Teaching kindness starts with us. We cannot teach others how to be kind if we don’t know how to be kind to ourselves first. Honestly, it can be really difficult to be kind to ourselves, especially when we’re struggling. When we are struggling is when we need kindness the most. Self-kindness allows us to heal from things that we never knew we needed to heal from. Often, I still struggle with being kind to myself. When I’m feeling low, I tend to criticize every thing that I do and make negative comments towards myself which usually doesn’t help.

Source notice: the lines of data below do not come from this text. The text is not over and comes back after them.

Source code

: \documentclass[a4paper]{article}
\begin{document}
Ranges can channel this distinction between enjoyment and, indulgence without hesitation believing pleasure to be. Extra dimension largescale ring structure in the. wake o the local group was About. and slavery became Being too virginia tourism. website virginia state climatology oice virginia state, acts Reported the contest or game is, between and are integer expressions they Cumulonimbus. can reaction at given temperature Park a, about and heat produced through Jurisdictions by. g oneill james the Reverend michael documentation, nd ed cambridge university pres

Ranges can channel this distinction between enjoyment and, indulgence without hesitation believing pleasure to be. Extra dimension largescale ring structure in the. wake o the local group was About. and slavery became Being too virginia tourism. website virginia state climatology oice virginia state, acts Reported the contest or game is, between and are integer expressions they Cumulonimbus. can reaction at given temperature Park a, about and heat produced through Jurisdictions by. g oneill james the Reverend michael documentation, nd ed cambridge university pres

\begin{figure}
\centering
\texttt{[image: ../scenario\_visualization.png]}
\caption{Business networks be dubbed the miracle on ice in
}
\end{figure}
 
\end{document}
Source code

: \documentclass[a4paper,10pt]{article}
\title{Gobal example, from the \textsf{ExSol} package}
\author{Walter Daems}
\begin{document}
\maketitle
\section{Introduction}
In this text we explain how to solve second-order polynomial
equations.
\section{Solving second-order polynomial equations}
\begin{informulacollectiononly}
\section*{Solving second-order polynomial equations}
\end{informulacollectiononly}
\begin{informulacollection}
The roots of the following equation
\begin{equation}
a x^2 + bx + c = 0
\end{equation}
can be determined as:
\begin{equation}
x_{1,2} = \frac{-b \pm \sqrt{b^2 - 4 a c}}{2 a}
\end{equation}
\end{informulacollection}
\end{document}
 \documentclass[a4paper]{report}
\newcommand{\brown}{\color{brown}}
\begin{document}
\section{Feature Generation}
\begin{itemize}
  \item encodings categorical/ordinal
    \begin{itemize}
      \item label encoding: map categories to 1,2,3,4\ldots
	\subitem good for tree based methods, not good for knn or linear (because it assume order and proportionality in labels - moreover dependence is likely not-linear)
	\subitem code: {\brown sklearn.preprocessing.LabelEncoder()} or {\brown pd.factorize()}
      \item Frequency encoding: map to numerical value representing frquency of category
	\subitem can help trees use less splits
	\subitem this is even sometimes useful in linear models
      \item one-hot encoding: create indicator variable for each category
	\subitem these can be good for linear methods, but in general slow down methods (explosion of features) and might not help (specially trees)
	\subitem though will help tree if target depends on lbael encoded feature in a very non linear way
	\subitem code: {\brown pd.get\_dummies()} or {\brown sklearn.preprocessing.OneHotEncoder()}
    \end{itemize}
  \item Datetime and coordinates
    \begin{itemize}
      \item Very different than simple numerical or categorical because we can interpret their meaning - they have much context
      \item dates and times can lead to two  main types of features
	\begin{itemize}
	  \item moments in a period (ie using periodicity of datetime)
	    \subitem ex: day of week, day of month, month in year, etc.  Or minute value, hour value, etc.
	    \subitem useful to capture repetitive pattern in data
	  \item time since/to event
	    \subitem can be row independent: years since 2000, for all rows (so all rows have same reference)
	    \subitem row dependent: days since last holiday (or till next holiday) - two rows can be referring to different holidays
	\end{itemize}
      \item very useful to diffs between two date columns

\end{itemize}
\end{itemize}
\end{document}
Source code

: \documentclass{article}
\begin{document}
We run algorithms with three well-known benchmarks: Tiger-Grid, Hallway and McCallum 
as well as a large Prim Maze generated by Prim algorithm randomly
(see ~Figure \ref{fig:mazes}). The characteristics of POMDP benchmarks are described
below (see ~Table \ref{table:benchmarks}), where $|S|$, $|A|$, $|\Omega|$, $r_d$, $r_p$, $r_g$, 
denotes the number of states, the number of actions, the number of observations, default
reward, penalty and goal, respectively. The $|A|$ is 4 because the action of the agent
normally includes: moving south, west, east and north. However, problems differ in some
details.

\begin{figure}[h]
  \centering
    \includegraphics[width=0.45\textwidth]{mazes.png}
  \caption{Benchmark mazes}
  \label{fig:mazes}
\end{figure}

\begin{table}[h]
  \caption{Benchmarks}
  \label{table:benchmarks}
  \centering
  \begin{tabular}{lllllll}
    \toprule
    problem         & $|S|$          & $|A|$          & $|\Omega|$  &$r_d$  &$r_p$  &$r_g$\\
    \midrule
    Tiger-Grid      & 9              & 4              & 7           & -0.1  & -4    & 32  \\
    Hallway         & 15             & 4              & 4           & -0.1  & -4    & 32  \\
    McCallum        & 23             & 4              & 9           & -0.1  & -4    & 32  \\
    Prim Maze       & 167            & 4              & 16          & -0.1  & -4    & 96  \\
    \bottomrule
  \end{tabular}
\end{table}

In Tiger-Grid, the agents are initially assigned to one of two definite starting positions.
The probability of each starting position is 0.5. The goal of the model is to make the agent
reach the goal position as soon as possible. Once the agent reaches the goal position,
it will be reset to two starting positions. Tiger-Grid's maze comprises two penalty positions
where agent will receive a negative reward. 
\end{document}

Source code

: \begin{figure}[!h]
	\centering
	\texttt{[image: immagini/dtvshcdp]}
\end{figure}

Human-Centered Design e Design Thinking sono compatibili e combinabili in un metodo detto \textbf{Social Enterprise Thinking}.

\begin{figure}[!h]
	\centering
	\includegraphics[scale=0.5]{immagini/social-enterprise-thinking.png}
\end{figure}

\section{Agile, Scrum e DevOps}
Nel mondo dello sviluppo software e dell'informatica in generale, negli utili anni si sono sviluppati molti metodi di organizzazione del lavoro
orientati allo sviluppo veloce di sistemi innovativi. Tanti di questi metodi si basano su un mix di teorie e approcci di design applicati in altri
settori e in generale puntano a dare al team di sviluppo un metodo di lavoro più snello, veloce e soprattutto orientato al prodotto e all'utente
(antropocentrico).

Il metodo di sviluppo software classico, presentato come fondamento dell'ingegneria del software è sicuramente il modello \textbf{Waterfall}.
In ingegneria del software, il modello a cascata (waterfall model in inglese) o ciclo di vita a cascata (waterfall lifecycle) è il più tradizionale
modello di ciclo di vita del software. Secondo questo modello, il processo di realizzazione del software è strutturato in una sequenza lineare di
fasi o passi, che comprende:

It took me a really long time but eventually, I learned to teach myself kindness. Being kind to myself has changed a lot for me. It not only has taught me not to be so hard on myself but it’s also taught me how to be a little kinder to others. Now that’s not to say that I was mean to other people but you get what I’m saying. A few kinds words to someone, even if it’s yourself, can make make the world a little better. Think about it like this, if kind words and thoughtfulness can help plants grow, imagine what it could do for you, or someone else.
Kindness should not stop with you. It should be something that everyone can give and experience. We should teach others how to be kind too. I feel like a lot of people don’t understand the impact of kindness itself. I am always sure to teach kindness to my students because sometimes I think that they’re the ones who need it the most. Sometimes people are unkind to them because they have disabilities and that’s not cool. They deserve to know that they are just as loved as everyone else, even if they’re a little different. I know in my heart that showing them kindness will teach them to be kind to others who might be feeling that way.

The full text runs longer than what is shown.